RBS Comments Support
Signature comments
This feature is experimental and might be changed or removed without notice. To enable it pass the
--enable-experimental-rbs-signaturesoption to Sorbet or add it to yoursorbet/config.
Sorbet has experimental support for comment-only type syntax, powered by RBS annotations.
The syntax looks like this:
#: (Integer) -> String
def foo(x)
T.reveal_type(x) # Revealed type: `Integer`
x.to_s
end
str = foo(42)
T.reveal_type(str) # Revealed type: `String`
This feature is powered by translating RBS comments to equivalent sig syntax.
For example, the previous example is similar to having written a sig directly:
sig { params(x: Integer).returns(String) }
def foo(x)
...
end
Caveats
Support for this feature is experimental, and we actively discourage depending on it for anything other than to offer feedback to the Sorbet developers.
There are numerous shortcomings of the comment-based syntax versus sig syntax.
By contrast, the near-sole upside is that the syntax is terser.
The comment-based syntax is second class
The comment-based syntax uses RBS syntax.
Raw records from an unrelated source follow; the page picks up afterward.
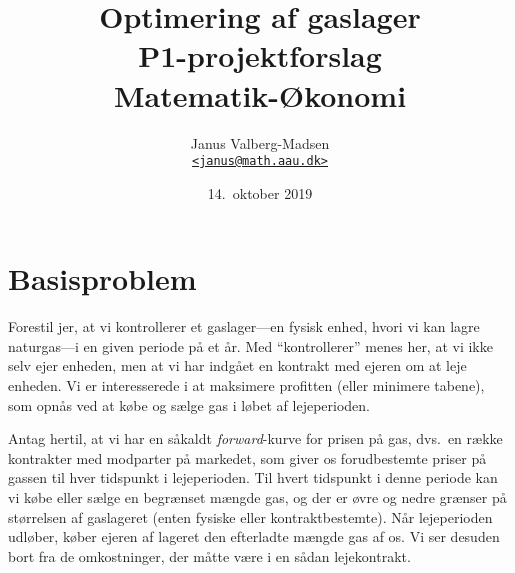 \documentclass[12pt,a4paper,oneside,final]{article}
\title{
  Optimering af gaslager\\
  \large P1-projektforslag \\
  Matematik-{\O}konomi
}
\author{
  Janus Valberg-Madsen\\
  \href{mailto:janus@math.aau.dk}{\texttt{<janus@math.aau.dk>}}
}
\date{14.\ oktober 2019}
\begin{document}
\maketitle

\begin{center}
  
\end{center}

\tableofcontents


\clearpage
\section{Basisproblem}
Forestil jer, at vi kontrollerer et gaslager---en fysisk enhed, hvori vi kan lagre naturgas---i en given periode på et år.
Med ``kontrollerer'' menes her, at vi ikke selv ejer enheden, men at vi har indgået en kontrakt med ejeren om at leje enheden.
Vi er interesserede i at maksimere profitten (eller minimere tabene), som opnås ved at købe og sælge gas i løbet af lejeperioden.

Antag hertil, at vi har en såkaldt \emph{forward}-kurve for prisen på gas, dvs.\ en række kontrakter med modparter på markedet, som giver os forudbestemte priser på gassen til hver tidspunkt i lejeperioden.
Til hvert tidspunkt i denne periode kan vi købe eller sælge en begrænset mængde gas, og der er øvre og nedre grænser på størrelsen af gaslageret (enten fysiske eller kontraktbestemte).
Når lejeperioden udløber, køber ejeren af lageret den efterladte mængde gas af os.
Vi ser desuden bort fra de omkostninger, der måtte være i en sådan lejekontrakt.
\end{document}
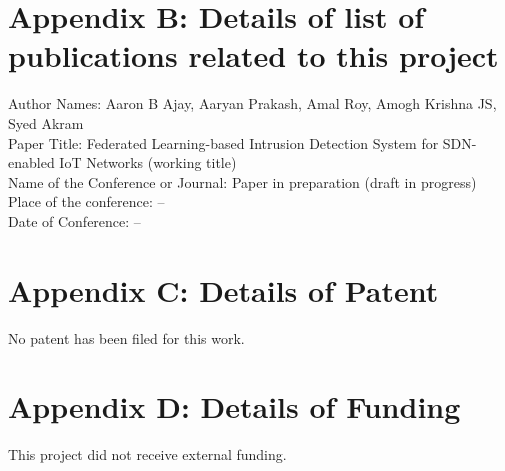 \documentclass[12pt,a4paper]{report}
\begin{document}
\clearpage
\section {Appendix B: Details of list of publications related to this project}
{\large Author Names: } Aaron B Ajay, Aaryan Prakash, Amal Roy, Amogh Krishna JS, Syed Akram \\
{\large Paper Title: } Federated Learning-based Intrusion Detection System for SDN-enabled IoT Networks (working title) \\
{\large Name of the Conference or Journal:} Paper in preparation (draft in progress) \\
{\large Place of the conference:} -- \\
{\large Date of Conference:} --
\clearpage
\section {Appendix C: Details of Patent}
No patent has been filed for this work.
\clearpage
\section {Appendix D: Details of Funding}
This project did not receive external funding.
\clearpage
\end{document}
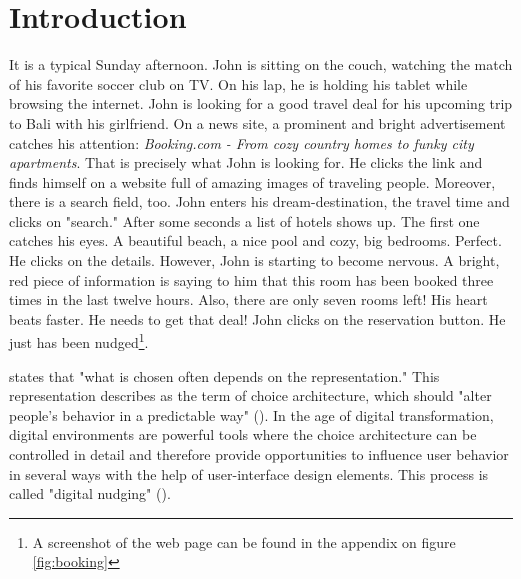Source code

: \section{Introduction}
It is a typical Sunday afternoon. John is sitting on the couch, watching the match of his favorite soccer club on TV. On his lap, he is holding his tablet while browsing the internet. John is looking for a good travel deal for his upcoming trip to Bali with his girlfriend. On a news site, a prominent and bright advertisement catches his attention: \textit{Booking.com - From cozy country homes to funky city apartments}. That is precisely what John is looking for. He clicks the link and finds himself on a website full of amazing images of traveling people. Moreover, there is a search field, too. John enters his dream-destination, the travel time and clicks on "search." After some seconds a list of hotels shows up. The first one catches his eyes. A beautiful beach, a nice pool and cozy, big bedrooms. Perfect. He clicks on the details. However,  John is starting to become nervous. A bright, red piece of information is saying to him that this room has been booked three times in the last twelve hours. Also, there are only seven rooms left! His heart beats faster. He needs to get that deal! John clicks on the reservation button. He just has been nudged\footnote{A screenshot of the web page can be found in the appendix on figure \ref{fig:booking}}.


\cite{johnson_beyond_2012} states that "what is chosen often depends on the representation." This representation describes as the term of choice architecture, which should "alter people's behavior in a predictable way" (\cite{thaler_nudge:_2009}). In the age of digital transformation, digital environments are powerful tools where the choice architecture can be controlled in detail and therefore provide opportunities to influence user behavior in several ways with the help of user-interface design elements. This process is called "digital nudging" (\cite{weinmann_digital_2016}).

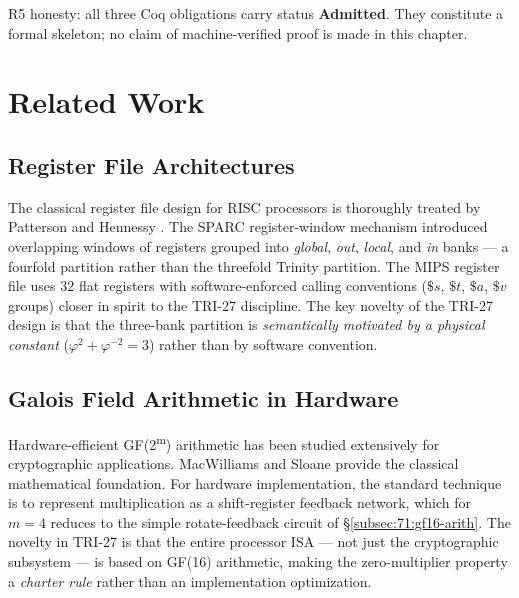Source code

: \noindent R5 honesty: all three Coq obligations carry status
\textbf{Admitted}.  They constitute a formal skeleton; no claim of
machine-verified proof is made in this chapter.

\section{Related Work}
\label{sec:71:related}

\subsection{Register File Architectures}
\label{subsec:71:related-regfile}

The classical register file design for RISC processors is thoroughly
treated by Patterson and Hennessy \cite{patterson2014computer}.
The SPARC register-window mechanism introduced overlapping windows of
registers grouped into \emph{global}, \emph{out}, \emph{local}, and
\emph{in} banks — a fourfold partition rather than the threefold
Trinity partition.  The MIPS register file uses 32 flat registers
with software-enforced calling conventions ($\$s$, $\$t$, $\$a$, $\$v$
groups) closer in spirit to the TRI-27 discipline.  The key
novelty of the TRI-27 design is that the three-bank partition is
\emph{semantically motivated by a physical constant}
($\varphi^2 + \varphi^{-2} = 3$) rather than by software convention.

\subsection{Galois Field Arithmetic in Hardware}
\label{subsec:71:related-gf}

Hardware-efficient GF(2\textsuperscript{m}) arithmetic has been studied
extensively for cryptographic applications.  MacWilliams and Sloane
\cite{macwilliams1977theory} provide the classical mathematical
foundation.  For hardware implementation, the standard technique is
to represent multiplication as a shift-register feedback network,
which for $m = 4$ reduces to the simple rotate-feedback circuit
of \S\ref{subsec:71:gf16-arith}.  The novelty in TRI-27 is that the
entire processor ISA — not just the cryptographic subsystem —
is based on GF(16) arithmetic, making the zero-multiplier property a
\emph{charter rule} rather than an implementation optimization.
RBS is an alternative annotation syntax for Ruby. The headline features of RBS:
- It’s the type annotation syntax blessed by the Ruby core team, and Matz in particular (the lead of the Ruby project).
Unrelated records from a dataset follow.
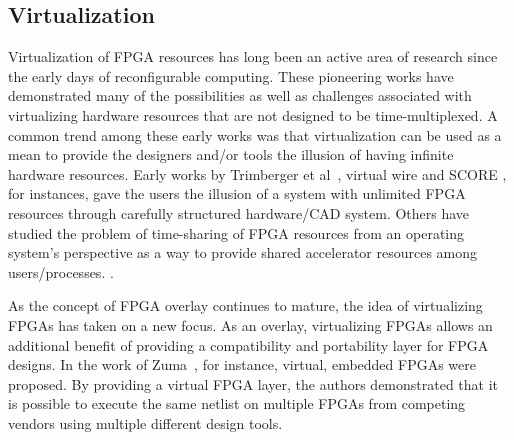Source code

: \subsection{Virtualization}
Virtualization of FPGA resources has long been an active area of research since the early days of reconfigurable computing.  These pioneering works have demonstrated many of the possibilities as well as challenges associated with virtualizing hardware resources that are not designed to be time-multiplexed.  A common trend among these early works was that virtualization can be used as a mean to provide the designers and/or tools the illusion of having infinite hardware resources.  Early works by Trimberger et al~\cite{Trimberger97}, virtual wire\cite{virtualwire} and SCORE \cite{score}, for instances, gave the users the illusion of a system with unlimited FPGA resources through carefully structured hardware/CAD system.  Others have studied the problem of time-sharing of FPGA resources from an operating system's perspective as a way to provide shared accelerator resources among users/processes. \cite{Lubbers:2009:RMP:1596532.1596540,SoTECS08,Fu:2005:FCCM}.

As the concept of FPGA overlay continues to mature, the idea of virtualizing FPGAs has taken on a new focus.  As an overlay, virtualizing FPGAs allows an additional benefit of providing a compatibility and portability layer for FPGA designs.  In the work of Zuma~\cite{zuma2012}, for instance, virtual, embedded FPGAs were proposed.  By providing a virtual FPGA layer, the authors demonstrated that it is possible to execute the same netlist on multiple FPGAs from competing vendors using multiple different design tools.

\iffalse
\subsection{Improved Design Productivity}
An important benefit of using FPGA overlays is that they promise to improve designer's productivity in developing FPGA applications.
Design productivity is hard to measure, but has long been regarded as one of the key barrier-to-entry for novice users to start using FPGAs for their applications \cite{SoFpl06}.
In particular, FPGA overlays are particularly helpful in addressing two important aspects of this design productivity challenges: 
\begin{itemize}
\item Reduced compilation time
\item Application debug
\end{itemize}
\fi

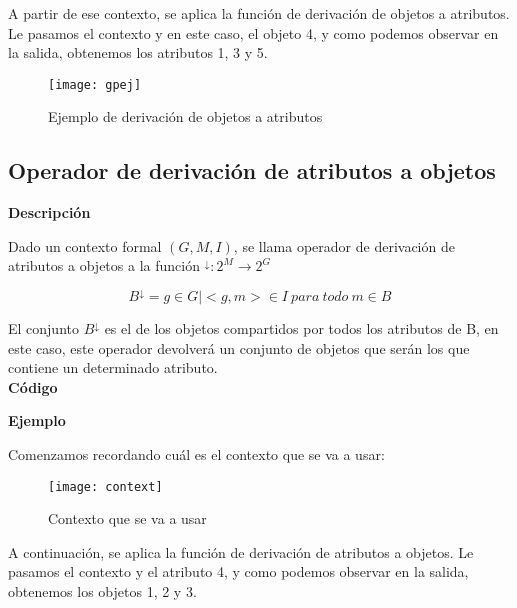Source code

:         A partir de ese contexto, se aplica la funci\'on de derivaci\'on de objetos a atributos. 
        Le pasamos el contexto y en este caso, el objeto 4, y como podemos observar en la salida, obtenemos los atributos 1, 3 y 5.

        \begin{figure}[H]
            \centering
            \texttt{[image: gpej]}
            \caption{Ejemplo de derivaci\'on de objetos a atributos}
            \label{fig:gpej}
        \end{figure}



    \subsection{Operador de derivaci\'on de atributos a objetos}

        \textbf{Descripci\'on}

        Dado un contexto formal \( (G, M, I) \), se llama operador de derivaci\'on de atributos a objetos a la 
        funci\'on \( ^\downarrow : 2^M \rightarrow 2^G \)

        \[ B^\downarrow = { g \in G | <g,m> \in I ~ para ~ todo ~ m \in B } \]

        \clearpage

        El conjunto \( B^\downarrow \) es el de los objetos compartidos por todos los atributos de B, en este caso, este operador devolver\'a 
        un conjunto de objetos que ser\'an los que contiene un determinado atributo.
        \\


        \textbf{C\'odigo}

        

        \bigskip

        \textbf{Ejemplo}

        Comenzamos recordando cu\'al es el contexto que se va a usar:

        \begin{figure}[H]
            \centering
            \texttt{[image: context]}
            \caption{Contexto que se va a usar}
            \label{fig:context}
        \end{figure}

        \clearpage

        A continuaci\'on, se aplica la funci\'on de derivaci\'on de atributos a objetos. 
        Le pasamos el contexto y el atributo 4, y como podemos observar en la salida, obtenemos los objetos 1, 2 y 3.

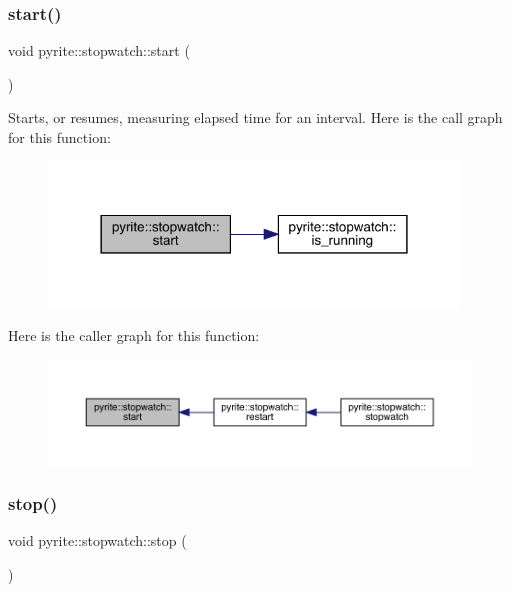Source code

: \subsubsection{\texorpdfstring{start()}{start()}}
{\footnotesize\ttfamily void pyrite\+::stopwatch\+::start (\begin{DoxyParamCaption}{ }\end{DoxyParamCaption})\hspace{0.3cm}{\ttfamily [inline]}}

Starts, or resumes, measuring elapsed time for an interval. Here is the call graph for this function\+:
\nopagebreak
\begin{figure}[H]
\begin{center}
\leavevmode
\includegraphics[width=309pt]{d6/dd1/classpyrite_1_1stopwatch_ae1f6baec67daf518cf4d6bfbaab43cb1_cgraph}
\end{center}
\end{figure}
Here is the caller graph for this function\+:
\nopagebreak
\begin{figure}[H]
\begin{center}
\leavevmode
\includegraphics[width=350pt]{d6/dd1/classpyrite_1_1stopwatch_ae1f6baec67daf518cf4d6bfbaab43cb1_icgraph}
\end{center}
\end{figure}
\mbox{\label{classpyrite_1_1stopwatch_acfacb195247f465f29cedaa9e8686e82}} 
\subsubsection{\texorpdfstring{stop()}{stop()}}
{\footnotesize\ttfamily void pyrite\+::stopwatch\+::stop (\begin{DoxyParamCaption}{ }\end{DoxyParamCaption})\hspace{0.3cm}{\ttfamily [inline]}}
- RBS supports certain enticing features, like method overloading and duck types.
- The syntax is terse.
- The Ruby distribution bundles a gem for parsing RBS annotations.
However, there are a number of problems which mean that RBS syntax has a second-class position in Sorbet:
RBS syntax does not match the semantics of Sorbet
Sorbet’s type annotation syntax evolved differently from the evolution of RBS syntax. Unfortunately, this difference is not syntax-deep: it affects the semantics of the types too.
Sure, there are similarities: both syntaxes offer a way to express union types, for example. But there are also semantic differences, and RBS syntax reflects these differences. Things which are possible to express in RBS syntax have no analogue in Sorbet and vice versa. Some examples:
- RBS supports duck typing via interfaces (different from Sorbet’s interfaces), but Sorbet does not support duck typing, by design.
- Sorbet treats Ruby’s
::Classas a generic class, allowing sophisticated class-level metaprogramming (abstracting over a class’s attached class). In turn, all class singleton classes are generic (T.class_of(...)[...]). RBS does not have syntax to represent this. - By extension, Sorbet allows singleton classes to declare their own generic type parameters (with type_template). This also cannot be translated from RBS for the same limitation with RBS’s singleton class type annotation.
- RBS supports literal value types. Sorbet does not.
Because of these differences, it’s reasonable to assume that a codebase wishing
to take full advantage of Sorbet’s unique features will eventually need to have
annotations that use sig syntax. The moment a method’s annotation needs to use
Sorbet-only syntax, the entire annotation needs to get rewritten—it’s not
possible to embed Sorbet-only syntax within the context of an RBS signature.
While it is possible for RBS comment signatures to coexist with Sorbet sig
signatures, needing to flip between them adds development friction.
Sorbet has minimal influence over the evolution of RBS syntax
Sorbet continues to evolve its type syntax. For example, T.anything,
T::Class, and has_attached_class! are additions to Sorbet which arrived 6
years after Sorbet’s inception—Sorbet development is anything but stale!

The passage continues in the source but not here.